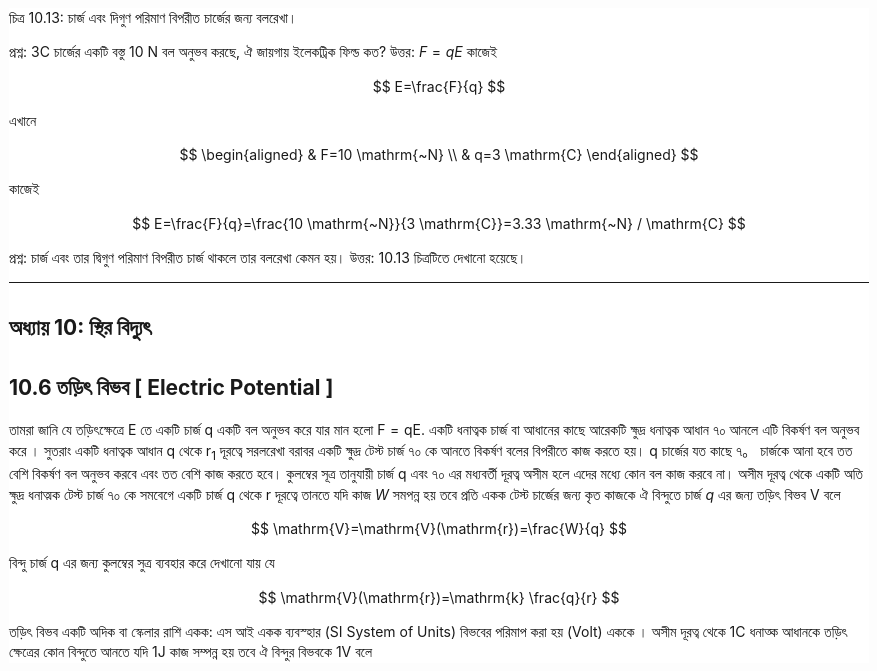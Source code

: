 চিত্র 10.13: চার্জ এবং দিগুণ পরিমাণ বিপরীত
চার্জের জন্য বলরেখা।

প্রশ্ন: 3C চার্জের একটি বস্তু 10 N বল অনুভব করছে, ঐ জায়গায় ইলেকট্রিক ফিল্ড কত?
উত্তর: $F=q E$
কাজেই

$$
E=\frac{F}{q}
$$

এখানে

$$
\begin{aligned}
& F=10 \mathrm{~N} \\
& q=3 \mathrm{C}
\end{aligned}
$$

কাজেই

$$
E=\frac{F}{q}=\frac{10 \mathrm{~N}}{3 \mathrm{C}}=3.33 \mathrm{~N} / \mathrm{C}
$$

প্রশ্ন: চার্জ এবং তার দ্বিগুণ পরিমাণ বিপরীত চার্জ থাকলে তার বলরেখা কেমন হয়।
উত্তর: 10.13 চিত্রটিতে দেখানো হয়েছে।

*****
## অধ্যায় 10: স্থির বিদ্যুৎ

## 10.6 তড়িৎ বিভব [ Electric Potential ]

তামরা জানি যে তড়িৎক্ষেত্রে E তে একটি চার্জ q একটি বল অনুভব করে যার মান হলো $\mathrm{F}=\mathrm{qE}$. একটি ধনাত্বক চার্জ বা আধানের কাছে আরেকটি ক্ষুদ্র ধনাত্বক আধান ৭০ আনলে এটি বিকর্ষণ বল অনুভব করে । সুতরাং একটি ধনাত্বক আধান q থেকে $\mathrm{r}_{1}$ দূরত্বে সরলরেখা বরাবর একটি ক্ষুদ্র টেস্ট চার্জ ৭০ কে আনতে বিকর্ষণ বলের বিপরীতে কাজ করতে হয়। q চার্জের যত কাছে ৭。 চার্জকে আনা হবে তত বেশি বিকর্ষণ বল অনুভব করবে এবং তত বেশি কাজ করতে হবে। কুলম্বের সূত্র তানুযায়ী চার্জ q এবং ৭০ এর মধ্যবর্তী দূরত্ব অসীম হলে এদের মধ্যে কোন বল কাজ করবে না। অসীম দূরত্ব থেকে একটি অতি ক্ষুদ্র ধনাত্মক টেস্ট চার্জ ৭০ কে সমবেগে একটি চার্জ q থেকে r দূরত্বে তানতে যদি কাজ $W$ সমপন্ন হয় তবে প্রতি একক টেস্ট চার্জের জন্য কৃত কাজকে ঐ বিন্দুতে চার্জ $q$ এর জন্য তড়িৎ বিভব V বলে

$$
\mathrm{V}=\mathrm{V}(\mathrm{r})=\frac{W}{q}
$$

বিন্দু চার্জ q এর জন্য কুলম্বের সুত্র ব্যবহার করে দেখানো যায় যে

$$
\mathrm{V}(\mathrm{r})=\mathrm{k} \frac{q}{r}
$$

তড়িৎ বিভব একটি অদিক বা স্কেলার রাশি
একক: এস আই একক ব্যবস্হার (SI System of Units) বিভবের পরিমাপ করা হয় (Volt) এককে । অসীম দূরত্ব থেকে 1C ধনাত্ক আধানকে তড়িৎ ক্ষেত্রের কোন বিন্দুতে আনতে যদি 1J কাজ সম্পন্ন হয় তবে ঐ বিন্দুর বিভবকে 1V বলে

» **Work to be completed**
For the string "frac", return every line of the data where it appears.

» **Your solution**
E=\frac{F}{q}
E=\frac{F}{q}=\frac{10 \mathrm{~N}}{3 \mathrm{C}}=3.33 \mathrm{~N} / \mathrm{C}
\mathrm{V}=\mathrm{V}(\mathrm{r})=\frac{W}{q}
\mathrm{V}(\mathrm{r})=\mathrm{k} \frac{q}{r}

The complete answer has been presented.